EdD in Special Education

The doctoral degree program in special education at Boston University is designed to increase and expand the knowledge and skills of enrolled graduate students to assume roles as leaders in the field as teacher educators, program administrators, and researchers. It is recognized that to do so requires a deliberate course of study, including coursework in a specific content area, and research and active immersion in the community of student and faculty scholars within the program and throughout the School of Education, the University, and the profession. Doctoral students enrolled in the special education doctoral program pursue one of three specializations. These specializations are:

  • Teaching and Learning with a focus on moderate or severe disabilities
  • Student Support with a focus on students with emotional and behavioral disorders or social work and disability
  • Policy and Program Administration for individuals with disabilities

Students work closely with SED faculty as research, teaching, and/or graduate assistants as they work to augment their knowledge and skills through their coursework, residency, and research.


The minimum credit requirement for a doctorate is 60 credits that includes:

  • 48 credits of coursework, including a minimum of three research courses.

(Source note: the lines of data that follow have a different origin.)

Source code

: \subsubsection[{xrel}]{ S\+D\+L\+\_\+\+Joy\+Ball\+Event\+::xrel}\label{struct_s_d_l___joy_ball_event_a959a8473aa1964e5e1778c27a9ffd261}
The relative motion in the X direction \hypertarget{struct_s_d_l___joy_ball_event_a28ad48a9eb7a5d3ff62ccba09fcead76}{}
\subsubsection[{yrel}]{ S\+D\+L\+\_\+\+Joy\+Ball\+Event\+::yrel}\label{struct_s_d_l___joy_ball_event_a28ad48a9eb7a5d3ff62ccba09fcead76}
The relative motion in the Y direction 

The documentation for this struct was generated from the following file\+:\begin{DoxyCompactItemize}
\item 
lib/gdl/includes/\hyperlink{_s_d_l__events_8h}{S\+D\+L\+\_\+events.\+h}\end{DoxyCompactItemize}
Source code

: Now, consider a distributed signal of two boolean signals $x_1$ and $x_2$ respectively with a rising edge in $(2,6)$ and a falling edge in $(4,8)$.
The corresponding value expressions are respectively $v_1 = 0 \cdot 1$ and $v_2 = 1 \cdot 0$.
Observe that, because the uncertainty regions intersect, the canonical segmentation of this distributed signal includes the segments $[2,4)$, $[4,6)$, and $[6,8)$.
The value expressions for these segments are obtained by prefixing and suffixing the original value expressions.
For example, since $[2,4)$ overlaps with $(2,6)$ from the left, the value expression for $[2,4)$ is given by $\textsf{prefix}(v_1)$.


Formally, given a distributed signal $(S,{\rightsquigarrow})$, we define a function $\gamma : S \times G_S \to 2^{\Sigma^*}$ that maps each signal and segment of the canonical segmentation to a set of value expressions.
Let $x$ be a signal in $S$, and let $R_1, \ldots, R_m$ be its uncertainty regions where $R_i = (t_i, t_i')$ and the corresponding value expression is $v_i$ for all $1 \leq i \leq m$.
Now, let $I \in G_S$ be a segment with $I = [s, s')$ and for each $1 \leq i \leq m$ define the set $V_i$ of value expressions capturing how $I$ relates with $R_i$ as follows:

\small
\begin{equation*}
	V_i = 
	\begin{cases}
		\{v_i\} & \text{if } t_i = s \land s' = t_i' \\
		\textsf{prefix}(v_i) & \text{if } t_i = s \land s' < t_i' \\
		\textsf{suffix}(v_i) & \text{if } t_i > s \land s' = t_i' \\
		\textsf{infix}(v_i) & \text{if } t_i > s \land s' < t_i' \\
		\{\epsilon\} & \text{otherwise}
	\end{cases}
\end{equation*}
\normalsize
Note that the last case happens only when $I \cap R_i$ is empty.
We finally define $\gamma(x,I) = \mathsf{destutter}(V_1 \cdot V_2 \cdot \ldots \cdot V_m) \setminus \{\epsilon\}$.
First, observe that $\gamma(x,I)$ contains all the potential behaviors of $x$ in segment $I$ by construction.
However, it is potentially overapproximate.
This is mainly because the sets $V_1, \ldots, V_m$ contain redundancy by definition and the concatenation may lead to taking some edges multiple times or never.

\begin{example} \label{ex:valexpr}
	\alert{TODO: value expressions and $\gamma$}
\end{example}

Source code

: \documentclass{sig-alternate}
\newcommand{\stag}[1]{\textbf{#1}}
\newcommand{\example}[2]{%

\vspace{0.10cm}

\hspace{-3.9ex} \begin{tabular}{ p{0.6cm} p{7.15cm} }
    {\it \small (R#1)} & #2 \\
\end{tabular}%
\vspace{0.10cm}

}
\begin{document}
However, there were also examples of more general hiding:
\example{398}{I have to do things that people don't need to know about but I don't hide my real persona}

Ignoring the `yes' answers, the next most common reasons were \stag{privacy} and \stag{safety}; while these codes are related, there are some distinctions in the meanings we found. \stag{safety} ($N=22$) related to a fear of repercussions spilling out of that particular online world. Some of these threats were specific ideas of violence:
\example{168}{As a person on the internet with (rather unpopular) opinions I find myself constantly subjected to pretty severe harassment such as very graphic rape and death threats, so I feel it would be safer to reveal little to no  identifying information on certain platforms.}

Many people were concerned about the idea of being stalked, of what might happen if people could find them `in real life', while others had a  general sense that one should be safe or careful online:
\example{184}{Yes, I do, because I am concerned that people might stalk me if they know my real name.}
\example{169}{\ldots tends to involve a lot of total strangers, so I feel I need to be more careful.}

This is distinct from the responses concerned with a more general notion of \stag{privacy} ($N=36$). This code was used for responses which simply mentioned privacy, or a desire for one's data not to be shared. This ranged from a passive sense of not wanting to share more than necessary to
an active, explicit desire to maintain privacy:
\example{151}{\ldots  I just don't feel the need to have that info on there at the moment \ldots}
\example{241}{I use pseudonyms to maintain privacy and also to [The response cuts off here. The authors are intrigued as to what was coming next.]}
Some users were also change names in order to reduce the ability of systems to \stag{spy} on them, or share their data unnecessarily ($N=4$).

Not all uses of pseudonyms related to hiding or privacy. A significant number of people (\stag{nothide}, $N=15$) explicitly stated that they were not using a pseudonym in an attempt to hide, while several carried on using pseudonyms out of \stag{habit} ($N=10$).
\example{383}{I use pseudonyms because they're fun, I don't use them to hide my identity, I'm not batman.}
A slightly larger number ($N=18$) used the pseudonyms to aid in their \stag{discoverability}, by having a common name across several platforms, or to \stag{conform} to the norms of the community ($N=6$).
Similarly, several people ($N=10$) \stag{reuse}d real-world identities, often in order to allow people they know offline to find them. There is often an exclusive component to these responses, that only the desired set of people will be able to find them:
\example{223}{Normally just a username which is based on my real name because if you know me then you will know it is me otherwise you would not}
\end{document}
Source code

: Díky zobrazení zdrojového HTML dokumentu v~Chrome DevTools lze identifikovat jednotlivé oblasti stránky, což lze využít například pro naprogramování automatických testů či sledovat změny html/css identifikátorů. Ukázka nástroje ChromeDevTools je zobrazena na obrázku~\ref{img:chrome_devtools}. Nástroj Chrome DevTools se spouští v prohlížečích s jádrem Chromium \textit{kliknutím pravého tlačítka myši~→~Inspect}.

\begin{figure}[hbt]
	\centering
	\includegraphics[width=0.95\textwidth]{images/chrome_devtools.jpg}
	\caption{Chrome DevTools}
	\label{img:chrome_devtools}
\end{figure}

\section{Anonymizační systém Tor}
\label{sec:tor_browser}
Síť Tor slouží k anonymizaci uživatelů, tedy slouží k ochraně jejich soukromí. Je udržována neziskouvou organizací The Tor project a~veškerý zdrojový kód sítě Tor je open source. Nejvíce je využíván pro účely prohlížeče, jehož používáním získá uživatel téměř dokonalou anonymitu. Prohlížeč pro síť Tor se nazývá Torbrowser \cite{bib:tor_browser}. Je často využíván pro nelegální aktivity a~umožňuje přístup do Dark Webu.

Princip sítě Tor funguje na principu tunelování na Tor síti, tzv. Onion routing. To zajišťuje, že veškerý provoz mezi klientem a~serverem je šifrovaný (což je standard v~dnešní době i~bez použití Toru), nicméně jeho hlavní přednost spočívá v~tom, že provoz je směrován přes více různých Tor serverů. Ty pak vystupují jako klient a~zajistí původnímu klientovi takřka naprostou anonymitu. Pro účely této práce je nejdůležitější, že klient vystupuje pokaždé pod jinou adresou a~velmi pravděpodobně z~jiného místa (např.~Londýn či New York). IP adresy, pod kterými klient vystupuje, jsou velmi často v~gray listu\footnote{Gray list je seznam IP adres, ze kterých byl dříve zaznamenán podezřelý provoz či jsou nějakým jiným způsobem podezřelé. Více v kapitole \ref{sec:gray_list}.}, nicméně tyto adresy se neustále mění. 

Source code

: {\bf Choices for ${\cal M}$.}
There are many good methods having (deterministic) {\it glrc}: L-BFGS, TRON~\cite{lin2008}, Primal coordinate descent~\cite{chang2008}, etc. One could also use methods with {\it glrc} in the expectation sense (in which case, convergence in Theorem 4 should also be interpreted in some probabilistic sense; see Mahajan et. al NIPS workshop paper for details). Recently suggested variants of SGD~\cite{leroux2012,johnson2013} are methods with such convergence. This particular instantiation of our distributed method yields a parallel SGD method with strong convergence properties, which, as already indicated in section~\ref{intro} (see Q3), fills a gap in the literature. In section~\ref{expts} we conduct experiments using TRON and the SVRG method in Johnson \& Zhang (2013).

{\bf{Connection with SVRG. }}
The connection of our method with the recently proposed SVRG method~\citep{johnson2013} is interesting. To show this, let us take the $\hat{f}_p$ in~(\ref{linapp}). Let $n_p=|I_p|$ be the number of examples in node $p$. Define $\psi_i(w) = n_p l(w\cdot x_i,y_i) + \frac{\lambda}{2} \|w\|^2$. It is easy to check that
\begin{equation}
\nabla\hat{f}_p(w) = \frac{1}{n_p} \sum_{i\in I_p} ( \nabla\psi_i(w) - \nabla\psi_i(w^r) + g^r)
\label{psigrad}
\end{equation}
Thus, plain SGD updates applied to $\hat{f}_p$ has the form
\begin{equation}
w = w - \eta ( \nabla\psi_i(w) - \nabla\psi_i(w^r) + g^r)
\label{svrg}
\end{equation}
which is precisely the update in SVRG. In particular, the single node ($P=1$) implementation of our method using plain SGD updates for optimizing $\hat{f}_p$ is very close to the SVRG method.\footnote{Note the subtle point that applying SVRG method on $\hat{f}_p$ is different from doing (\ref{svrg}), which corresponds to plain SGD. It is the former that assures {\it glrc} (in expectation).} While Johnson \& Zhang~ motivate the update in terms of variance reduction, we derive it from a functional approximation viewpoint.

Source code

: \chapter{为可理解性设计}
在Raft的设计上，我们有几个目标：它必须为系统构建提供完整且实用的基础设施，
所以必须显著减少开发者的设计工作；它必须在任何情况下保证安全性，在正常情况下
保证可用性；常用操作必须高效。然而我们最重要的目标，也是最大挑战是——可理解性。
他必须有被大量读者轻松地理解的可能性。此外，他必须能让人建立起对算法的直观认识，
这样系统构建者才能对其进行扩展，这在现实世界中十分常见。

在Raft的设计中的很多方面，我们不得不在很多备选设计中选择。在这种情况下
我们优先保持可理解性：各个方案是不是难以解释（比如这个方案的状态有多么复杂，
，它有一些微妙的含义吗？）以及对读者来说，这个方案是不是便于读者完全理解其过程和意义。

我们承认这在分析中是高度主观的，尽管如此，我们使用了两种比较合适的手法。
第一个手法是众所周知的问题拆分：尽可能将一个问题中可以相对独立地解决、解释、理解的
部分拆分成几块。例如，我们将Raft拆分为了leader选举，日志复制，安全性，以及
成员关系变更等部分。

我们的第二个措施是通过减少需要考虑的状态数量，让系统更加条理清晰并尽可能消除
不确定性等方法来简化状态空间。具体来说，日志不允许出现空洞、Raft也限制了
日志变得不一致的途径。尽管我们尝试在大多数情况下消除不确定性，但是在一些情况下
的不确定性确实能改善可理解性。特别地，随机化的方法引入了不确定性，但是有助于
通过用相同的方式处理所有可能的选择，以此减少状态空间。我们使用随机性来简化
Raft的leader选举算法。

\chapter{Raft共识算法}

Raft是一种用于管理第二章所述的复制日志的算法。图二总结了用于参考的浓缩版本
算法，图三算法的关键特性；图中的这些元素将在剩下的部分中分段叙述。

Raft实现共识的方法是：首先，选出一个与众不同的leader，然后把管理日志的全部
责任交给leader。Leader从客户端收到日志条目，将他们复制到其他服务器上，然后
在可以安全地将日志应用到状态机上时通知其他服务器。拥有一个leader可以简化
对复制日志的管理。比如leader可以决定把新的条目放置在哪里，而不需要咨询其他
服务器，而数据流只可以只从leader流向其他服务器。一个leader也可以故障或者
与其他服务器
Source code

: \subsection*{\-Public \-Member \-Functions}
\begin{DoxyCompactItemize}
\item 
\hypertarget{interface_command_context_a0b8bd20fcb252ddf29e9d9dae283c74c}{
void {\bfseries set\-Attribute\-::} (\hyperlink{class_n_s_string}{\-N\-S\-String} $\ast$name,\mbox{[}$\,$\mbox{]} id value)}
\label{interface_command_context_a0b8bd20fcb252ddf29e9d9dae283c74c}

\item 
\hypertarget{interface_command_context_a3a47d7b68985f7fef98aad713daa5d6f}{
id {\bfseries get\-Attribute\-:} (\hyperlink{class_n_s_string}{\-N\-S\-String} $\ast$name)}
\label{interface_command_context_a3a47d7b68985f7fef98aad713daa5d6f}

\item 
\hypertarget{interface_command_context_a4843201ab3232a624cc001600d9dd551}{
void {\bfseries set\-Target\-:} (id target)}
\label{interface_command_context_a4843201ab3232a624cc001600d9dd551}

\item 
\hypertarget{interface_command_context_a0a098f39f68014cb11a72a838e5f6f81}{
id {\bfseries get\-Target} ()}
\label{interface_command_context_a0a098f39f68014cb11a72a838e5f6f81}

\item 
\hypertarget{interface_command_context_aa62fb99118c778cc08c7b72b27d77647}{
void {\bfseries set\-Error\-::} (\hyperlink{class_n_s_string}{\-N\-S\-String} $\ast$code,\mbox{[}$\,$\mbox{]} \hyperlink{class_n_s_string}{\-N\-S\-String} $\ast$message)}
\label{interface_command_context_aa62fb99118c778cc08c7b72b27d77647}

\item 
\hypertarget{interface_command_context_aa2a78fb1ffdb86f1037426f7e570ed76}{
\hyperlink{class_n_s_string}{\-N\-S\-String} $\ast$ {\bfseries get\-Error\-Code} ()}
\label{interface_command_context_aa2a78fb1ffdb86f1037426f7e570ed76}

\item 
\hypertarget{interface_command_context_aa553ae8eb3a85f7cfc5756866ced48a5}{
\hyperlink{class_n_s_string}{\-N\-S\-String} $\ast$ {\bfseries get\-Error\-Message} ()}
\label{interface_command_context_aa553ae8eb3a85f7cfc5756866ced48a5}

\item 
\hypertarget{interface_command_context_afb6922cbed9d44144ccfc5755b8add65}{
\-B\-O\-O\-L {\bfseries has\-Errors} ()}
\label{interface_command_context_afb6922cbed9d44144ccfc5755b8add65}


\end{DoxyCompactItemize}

The remaining coursework is jointly determined between the faculty advisor and student.
  • 12 credits of dissertation hours

Residency Requirement

Students must meet a residency requirement of two consecutive semesters of 12 credits of coursework each semester. (The residency requirement can be fulfilled during any period of the student’s matriculation, e.g., Fall/Spring, Spring/Summer, or Summer/Fall.) Twelve or more credits earned in two summer sessions constitute a summer semester.

Comprehensive Examinations

Successful doctoral students complete comprehensive examination projects to demonstrate their depth and breadth of understanding of the field. The examinations are three projects jointly determined by the student and the comprehension committee, including the program advisor.


After successful completion of the Comprehensive Examination, students propose and conduct dissertation research designed to answer an important question related to the education of children and youth with disabilities.